Fewer than one in five of the 5% of all blackjack players who do play correctly also count cards. The noncounters who do follow proper BS will occasionally play more than one hand or follow some sort of useless bet-ranging strategy (never intentionally in ways that correspond to the TC, obviously, because they are totally unaware of what the TC is). Although these partially enlightened players always play their hands correctly and usually seem to be winning (albeit modestly), they are certainly not counters. They may even consider themselves “serious” players, since they are apt to be wagering substantial amounts of money on each hand. These players certainly enjoy the game, and perhaps they collect considerable casino comps, but how much can they really care about winning, if they haven’t made the effort to learn and implement even the simplest of counting systems? They are certainly shortchanging themselves every time they sit down at the blackjack tables.
It may shock you to learn that less than one out of a hundred of all modern blackjack players is a counter who follows BS. Admittedly, it does sound incredible, especially in this day and age when the “secrets” of successful blackjack playing are so readily available. Upon reflection, however, from my own years of close observation, I would say that 1% is too high an estimate, if anything.

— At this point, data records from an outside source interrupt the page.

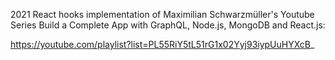 2021 React hooks implementation of Maximilian Schwarzmüller's Youtube Series Build a Complete App with GraphQL, Node.js, MongoDB and React.js:

https://youtube.com/playlist?list=PL55RiY5tL51rG1x02Yyj93iypUuHYXcB_
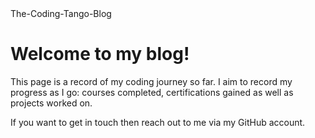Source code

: <html lang="en">
  <head>
    <meta charset="UTF-8">
    The-Coding-Tango-Blog 
<h1>Welcome to my blog!
  </h1>
<p>This page is a record of my coding journey so far. I aim to record my progress as I go: courses completed, certifications gained as well as projects worked on.
  </p> 
<p>If you want to get in touch then reach out to me via my GitHub account.
  </p> 
    </head>
      
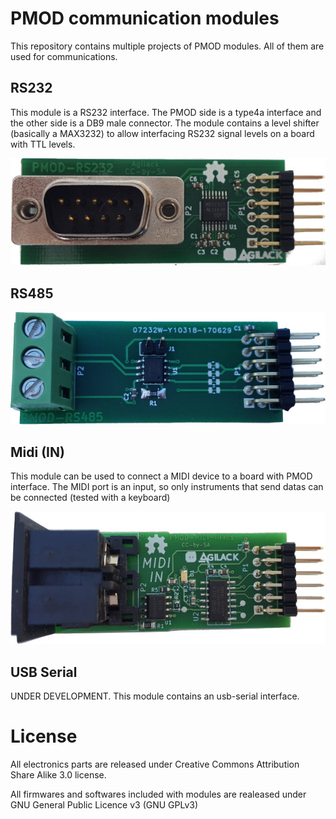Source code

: # PMOD communication modules

This repository contains multiple projects of PMOD modules. All of them are
used for communications.

## RS232

This module is a RS232 interface. The PMOD side is a type4a interface and
the other side is a DB9 male connector. The module contains a level shifter
(basically a MAX3232) to allow interfacing RS232 signal levels on a board
with TTL levels.

![Picture of PMOD RS232](https://raw.githubusercontent.com/Agilack/pmod/master/rs232/doc/top-mini.jpg)

## RS485

![Picture of PMOD RS485](https://raw.githubusercontent.com/Agilack/pmod/master/rs485/doc/top-mini.jpg)

## Midi (IN)

This module can be used to connect a MIDI device to a board with PMOD interface.
The MIDI port is an input, so only instruments that send datas can be connected
(tested with a keyboard)

![Picture of PMOD MIDI](https://raw.githubusercontent.com/Agilack/pmod/master/midi-in/doc/top-components-mini.jpg)

## USB Serial

UNDER DEVELOPMENT. This module contains an usb-serial interface.

# License

All electronics parts are released under Creative Commons Attribution Share
Alike 3.0 license.

All firmwares and softwares included with modules are realeased under GNU
General Public Licence v3 (GNU GPLv3)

Only rarely have I come across fellow counters, even though a professional of any sort is easily spotted when one is also tracking the cards.

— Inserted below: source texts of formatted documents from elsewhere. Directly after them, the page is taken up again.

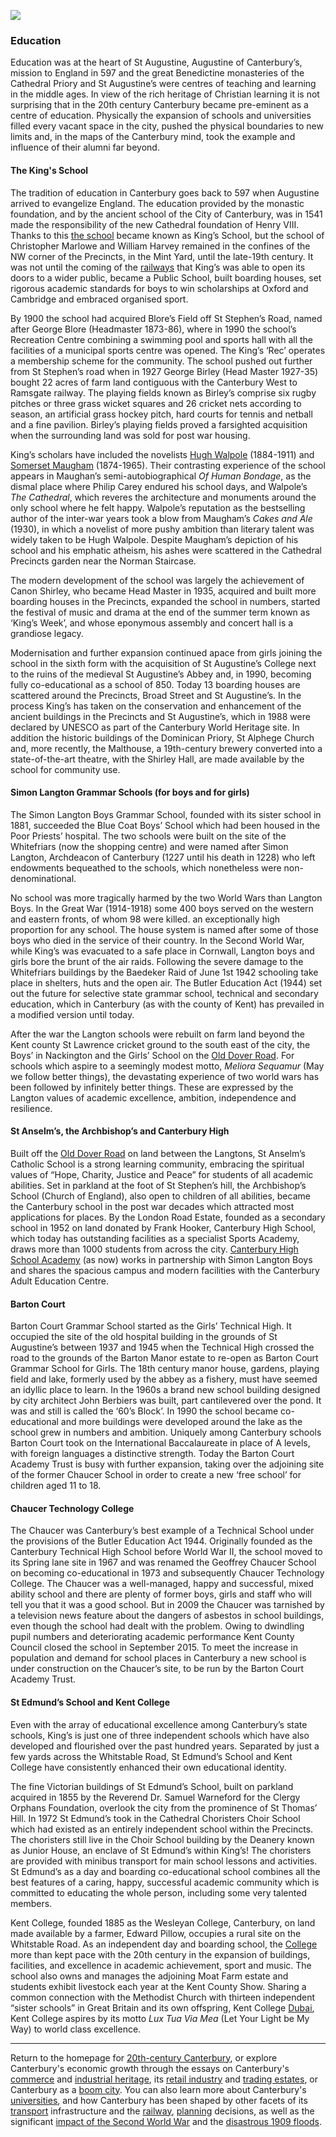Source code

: <a href="https://www.kent-maps.online"><img src="https://kent-map.github.io/mdpress/juncture/ve-button.png"></a>
<param ve-config title="20th-Century Canterbury: Education" author="Richard Maltby" layout="vtl" banner="https://stor.artstor.org/stor/c35dcc83-8c83-4e82-8a7e-0d012287b919">

<param ve-entity eid="Q29303" aliases="Canterbury">
<param ve-entity eid="Q32520" aliases="St Augustine, Augustine of Canterbury">
<param ve-entity eid="Q46098131" aliases="Cathedral Priory">
<param ve-entity eid="Q38370" aliases="Henry VIII">
<param ve-entity eid="Q3360332" aliases="King's School">
<param ve-entity eid="Q28975" aliases="Christopher Marlowe">
<param ve-entity eid="Q7519171" aliases="Simon Langton Boys">
<param ve-entity eid="Q7519165" aliases="sister school">
<param ve-entity eid="Q361" aliases="Great War">
<param ve-entity eid="Q5340874" aliases="Education Act 1944">
<param ve-entity eid="Q5496264" aliases="Canon Shirley">
<param ve-entity eid="Q59632394" aliases="St Augustine's Abbey">
<param ve-entity eid="Q7587039" aliases="St Anselm's">
<param ve-entity eid="Q4785588" aliases="Archbishop's School">
<param ve-entity eid="Q7721217" aliases="Canterbury High">
<param ve-entity eid="Q4865609" aliases="Barton Court Grammar School">
<param ve-entity eid="Q7593000" aliases="St Edmund's">
<param ve-entity eid="Q15235569" aliases="Kent College">

### Education

Education was at the heart of St Augustine, Augustine of Canterbury’s, mission to England in 597 and the great Benedictine monasteries of the Cathedral Priory and St Augustine’s were centres of teaching and learning in the middle ages. In view of the rich heritage of Christian learning it is not surprising that in the 20th century Canterbury became pre-eminent as a centre of education. Physically the expansion of schools and universities filled every vacant space in the city, pushed the physical boundaries to new limits and, in the maps of the Canterbury mind, took the example and influence of their alumni far beyond.
<param ve-map center="Q3360332" zoom="15">

#### The King's School

The tradition of education in Canterbury goes back to 597 when Augustine arrived to evangelize England. The education provided by the monastic foundation, and by the ancient school of the City of Canterbury, was in 1541 made the responsibility of the new Cathedral foundation of Henry VIII. Thanks to this [the school](https://www.kings-school.co.uk) became known as King’s School, but the school of Christopher Marlowe and William Harvey remained in the confines of the NW corner of the Precincts, in the Mint Yard, until the late-19th century. It was not until the coming of the [railways](/canterbury/20c-canterbury-railway) that King’s was able to open its doors to a wider public, became a Public School, built boarding houses, set rigorous academic standards for boys to win scholarships at Oxford and Cambridge and embraced organised sport.
<param ve-map center="Q3360332" zoom="15">

By 1900 the school had acquired Blore’s Field off St Stephen’s Road, named after George Blore (Headmaster 1873-86), where in 1990 the school’s Recreation Centre combining a swimming pool and sports hall with all the facilities of a municipal sports centre was opened. The King’s ‘Rec’ operates a membership scheme for the community. The school pushed out further from St Stephen’s road when in 1927 George Birley (Head Master 1927-35) bought 22 acres of farm land contiguous with the Canterbury West to Ramsgate railway. The playing fields known as Birley’s comprise six rugby pitches or three grass wicket squares and 26 cricket nets according to season, an artificial grass hockey pitch, hard courts for tennis and netball and a fine pavilion. Birley’s playing fields proved a farsighted acquisition when the surrounding land was sold for post war housing.
<param ve-image url="https://stor.artstor.org/stor/67a31a8c-c065-4747-a259-131c9d72eddc" label="South prospect at King's School" attribution="By kind permission of King's School, Canterbury">
<param ve-image url="https://stor.artstor.org/stor/daff0204-9646-4c43-a2ec-5577eb6cca3e" label="Mint Yard" attribution="Mint Yard, Kings School, Canterbury, c. 1900. By kind permission of King's School, Canterbury">
<param ve-image url="https://stor.artstor.org/stor/a257cc7a-42ea-4a6d-a510-a0d88c551690" label="Murray School House" attribution="Murray School House, Kings School, Canterbury, c. 1900. By kind permission of King's School, Canterbury">

King’s scholars have included the novelists [Hugh Walpole]( /19c/19c-walpole-biography) (1884-1911) and [Somerset Maugham]( /20c/20c-maugham-biography) (1874-1965). Their contrasting experience of the school appears in Maughan’s semi-autobiographical _Of Human Bondage_, as the dismal place where Philip Carey endured his school days, and Walpole’s _The Cathedral_, which reveres the architecture and monuments around the only school where he felt happy. Walpole’s reputation as the bestselling author of the inter-war years took a blow from Maugham’s _Cakes and Ale_ (1930), in which a novelist of more pushy ambition than literary talent was widely taken to be Hugh Walpole. Despite Maugham’s depiction of his school and his emphatic atheism, his ashes were scattered in the Cathedral Precincts garden near the Norman Staircase.
<param ve-image url="https://upload.wikimedia.org/wikipedia/commons/thumb/e/e9/Canterbury_norman_staircase.JPG/1600px-Canterbury_norman_staircase.JPG" label="Canterbury Cathedral's Norman Staircase" attribution="Photo credit Velvet, CC BY-SA 3.0, via Wikimedia Commons">

The modern development of the school was largely the achievement of Canon Shirley, who became Head Master in 1935, acquired and built more boarding houses in the Precincts, expanded the school in numbers, started the festival of music and drama at the end of the summer term known as ‘King’s Week’, and whose eponymous assembly and concert hall is a grandiose legacy.
<param ve-image url="https://stor.artstor.org/stor/c7538ee6-6e4e-4321-a748-578148758e2a" label="Mint Yard" attribution="Mint Yard, Kings School, Canterbury, 1976. By kind permission of King's School, Canterbury">

Modernisation and further expansion continued apace from girls joining the school in the sixth form with the acquisition of St Augustine’s College next to the ruins of the medieval St Augustine’s Abbey and, in 1990, becoming fully co-educational as a school of 850. Today 13 boarding houses are scattered around the Precincts, Broad Street and St Augustine’s. In the process King’s has taken on the conservation and enhancement of the ancient buildings in the Precincts and St Augustine’s, which in 1988 were declared by UNESCO as part of the Canterbury World Heritage site. In addition the historic buildings of the Dominican Priory, St Alphege Church and, more recently, the Malthouse, a 19th-century brewery converted into a state-of-the-art theatre, with the Shirley Hall, are made available by the school for community use.
<param ve-image url="https://upload.wikimedia.org/wikipedia/commons/e/ed/The_River_Stour_-_geograph.org.uk_-_773783.jpg" label="The River Stour with views of the Dominican Priory" attribution="david mills, via Wikimedia Commons" license="CC BY-SA 2.0"> 

#### Simon Langton Grammar Schools (for boys and for girls)

The Simon Langton Boys Grammar School, founded with its sister school in 1881, succeeded the Blue Coat Boys’ School which had been housed in the Poor Priests’ hospital. The two schools were built on the site of the Whitefriars (now the shopping centre) and were named after Simon Langton, Archdeacon of Canterbury (1227 until his death in 1228) who left endowments bequeathed to the schools, which nonetheless were non-denominational. 
<param ve-map center="Q7519171" zoom="15">

No school was more tragically harmed by the two World Wars than Langton Boys. In the Great War (1914-1918) some 400 boys served on the western and eastern fronts, of whom 98 were killed. an exceptionally high proportion for any school. The house system is named after some of those boys who died in the service of their country. In the Second World War, while King’s was evacuated to a safe place in Cornwall, Langton boys and girls bore the brunt of the air raids. Following the severe damage to the Whitefriars buildings by the Baedeker Raid of June 1st 1942 schooling take place in shelters, huts and the open air.  The Butler Education Act (1944) set out the future for selective state grammar school, technical and secondary education, which in Canterbury (as with the county of Kent) has prevailed in a modified version until today.
<param ve-image url="https://stor.artstor.org/stor/c1364803-83ff-4c91-ad94-2c3903d4b135" label="Simon Langton Schools" attribution="Published by H. J. Goulden, Canterbury, pre-1918">

After the war the Langton schools were rebuilt on farm land beyond the Kent county St Lawrence cricket ground to the south east of the city, the Boys’ in Nackington and the Girls’ School on the [Old Dover Road]( /dickens/david-copperfield-dover-road). For schools which aspire to a seemingly modest motto, *Meliora Sequamur* (May we follow better things), the devastating experience of two world wars has been followed by infinitely better things. These are expressed by the Langton values of academic excellence, ambition, independence and resilience. 
<param ve-image url="https://stor.artstor.org/stor/b6c45d8f-4472-4f55-884b-2d14cab76143" label="Simon Langton Boys'" attribution="© Carolyn Oulton, by kind permission">
<param ve-image url="https://stor.artstor.org/stor/efb430e3-c025-4ddd-a976-bc985277273c" label="Simon Langton Boys' School entrance" attribution="Simon Langton Boys' School, 1974. By permission of Simon Langton Boys' Grammar School">
<param ve-image url="https://stor.artstor.org/stor/a5222b83-766a-49ce-a3e5-6ff598aecee5" label="Simon Langton Girls'" attribution="By kind permission of Simon Langton Girls' Grammar School">

#### St Anselm’s, the Archbishop’s and Canterbury High

Built off the [Old Dover Road]( /dickens/david-copperfield-dover-road) on land between the Langtons, St Anselm’s Catholic School is a strong learning community, embracing the spiritual values of “Hope, Charity, Justice and Peace” for students of all academic abilities. Set in parkland at the foot of St Stephen’s hill, the Archbishop’s School (Church of England), also open to children of all abilities, became the Canterbury school in the post war decades which attracted most applications for places.  By the London Road Estate, founded as a secondary school in 1952 on land donated by Frank Hooker, Canterbury High School, which today has outstanding facilities as a specialist Sports Academy, draws more than 1000 students from across the city. [Canterbury High School Academy](https://www.canterbury.kent.sch.uk) (as now) works in partnership with Simon Langton Boys and shares the spacious campus and modern facilities with the Canterbury Adult Education Centre.
<param ve-map center="Q7721217" zoom="15">

#### Barton Court

Barton Court Grammar School started as the Girls’ Technical High. It occupied the site of the old hospital building in the grounds of St Augustine’s between 1937 and 1945 when the Technical High crossed the road to the grounds of the Barton Manor estate to re-open as Barton Court Grammar School for Girls. The 18th century manor house, gardens, playing field and lake, formerly used by the abbey as a fishery, must have seemed an idyllic place to learn. In the 1960s a brand new school building designed by city architect John Berbiers was built, part cantilevered over the pond. It was and still is called the ‘60’s Block’. In 1990 the school became co-educational and more buildings were developed around the lake as the school grew in numbers and ambition. Uniquely among Canterbury schools Barton Court took on the International Baccalaureate in place of A levels, with foreign languages a distinctive strength. Today the Barton Court Academy Trust is busy with further expansion, taking over the adjoining site of the former Chaucer School in order to create a new ‘free school’ for children aged 11 to 18. 
<param ve-image url="https://upload.wikimedia.org/wikipedia/commons/thumb/6/62/Barton_court.jpg/802px-Barton_court.jpg" label="Barton Court, main building" attribution="Photo credit Le Deluge, CC BY-SA 3.0, via Wikimedia Commons">
<param ve-map center="Q4865609" zoom="15">

#### Chaucer Technology College

The Chaucer was Canterbury’s best example of a Technical School under the provisions of the Butler Education Act 1944. Originally founded as the Canterbury Technical High School before World War II, the school moved to its Spring lane site in 1967 and was renamed the Geoffrey Chaucer School on becoming co-educational in 1973 and subsequently Chaucer Technology College. The Chaucer was a well-managed, happy and successful, mixed ability school and there are plenty of former boys, girls and staff who will tell you that it was a good school. But in 2009 the Chaucer was tarnished by a television news feature about the dangers of asbestos in school buildings, even though the school had dealt with the problem. Owing to dwindling pupil numbers and deteriorating academic performance Kent County Council closed the school in September 2015. To meet the increase in population and demand for school places in Canterbury a new school is under construction on the Chaucer’s site, to be run by the Barton Court Academy Trust.  
<param ve-image url="https://upload.wikimedia.org/wikipedia/commons/thumb/8/8c/Chaucer_school_canterbury.jpg/1599px-Chaucer_school_canterbury.jpg" label="Chaucer School in 2013" attribution="Photo credit Le Deluge, CC BY-SA 3.0, via Wikimedia Commons">

#### St Edmund’s School and Kent College

Even with the array of educational excellence among Canterbury’s state schools, King’s is just one of three independent schools which have also developed and flourished over the past hundred years. Separated by just a few yards across the Whitstable Road, St Edmund’s School and Kent College have consistently enhanced their own educational identity.
<param ve-image url="https://stor.artstor.org/stor/0335f354-b193-43c7-859f-39df4b1965a1" label="Postcard of Kent College" attribution="Postcard of Kent College, c.1930. By kind permission of Kent College">

The fine Victorian buildings of St Edmund’s School, built on parkland acquired in 1855 by the Reverend Dr. Samuel Warneford for the Clergy Orphans Foundation, overlook the city from the prominence of St Thomas’ Hill. In 1972 St Edmund’s took in the Cathedral Choristers Choir School which had existed as an entirely independent school within the Precincts. The choristers still live in the Choir School building by the Deanery known as Junior House, an enclave of St Edmund’s within King’s! The choristers are provided with minibus transport for main school lessons and activities. St Edmund’s as a day and boarding co-educational school combines all the best features of a caring, happy, successful academic community which is committed to educating the whole person, including some very talented members. 
<param ve-image url="https://stor.artstor.org/stor/6ab759bd-834f-46a9-adda-72e1807f86b6" label="St Edmund's School" attribution="© St Edmund's School, Canterbury, used with kind permission">
<param ve-image url="https://stor.artstor.org/stor/8818c692-2db8-4bde-a586-ddeb030f7ca9" label="St Edmund's School" attribution="© St Edmund's School, Canterbury, used with kind permission">
<param ve-map center="Q7593000" zoom="15">

Kent College, founded 1885 as the Wesleyan College, Canterbury, on land made available by a farmer, Edward Pillow, occupies a rural site on the Whitstable Road. As an independent day and boarding school, the [College](https://kentcollege.com) more than kept pace with the 20th century in the expansion of buildings, facilities, and excellence in academic achievement, sport and music. The school also owns and manages the adjoining Moat Farm estate and students exhibit livestock each year at the Kent County Show. Sharing a common connection with the Methodist Church with thirteen independent “sister schools” in Great Britain and its own offspring, Kent College [Dubai](https://kentcollege.ae/), Kent College aspires by its motto *Lux Tua Via Mea* (Let Your Light be My Way) to world class excellence.
<param ve-image url="https://upload.wikimedia.org/wikipedia/commons/thumb/b/b6/Plan_for_Wesleyan_College%2C_Canterbury_%283611603394%29.jpg/640px-Plan_for_Wesleyan_College%2C_Canterbury_%283611603394%29.jpg" label="Plan for Wesleyan College" attribution="Cornell University, no known copyright restrictions">

***

Return to the homepage for [20th-century Canterbury](/canterbury/20c-canterbury-home), or explore Canterbury's economic growth through the essays on Canterbury's [commerce](/canterbury/20c-canterbury-commerce) and [industrial heritage](/canterbury/20c-canterbury-industrial), its [retail industry](/canterbury/20c-canterbury-retail-store) and [trading estates](/canterbury/20c-canterbury-trading-estates), or Canterbury as a [boom city](/canterbury/20c-canterbury-boom-city). You can also learn more about Canterbury's [universities](/canterbury/20c-canterbury-universities), and how Canterbury has been shaped by other facets of its [transport](/canterbury/20c-canterbury-transport) infrastructure and the [railway](/canterbury/20c-canterbury-railway), [planning](/canterbury/20c-canterbury-planning) decisions, as well as the significant [impact of the Second World War](/canterbury/20c-canterbury-ww2) and the [disastrous 1909 floods](/canterbury/20c-canterbury-floods).
<param ve-image url="https://upload.wikimedia.org/wikipedia/commons/thumb/0/02/Canterbury_Cathedral_-_Portal_Nave_Cross-spire.jpeg/1557px-Canterbury_Cathedral_-_Portal_Nave_Cross-spire.jpeg" label="Canterbury Cathedral" attribution="Hans Musil, CC BY-SA 4.0">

If you have learned BS from chapter 3, absorbed the money management techniques from chapter 5, and mastered a practical counting system from chapter 6 and can implement it effortlessly, then you may rightly consider yourself a member of an extremely elite group. You now possess the necessary skills to win big money from the game. When next you enter a casino and see a hundred or more blackjack players crowded around the tables, know that you are likely the only player present whom the casino personnel need fear. You alone are among the less than 1% who possess the knowledge (and hence the power) to turn the tables on any casino management and actually end up winning substantial sums of money consistently. Unlike the others there, the more you play from this point onward, the more you can justifiably expect to win.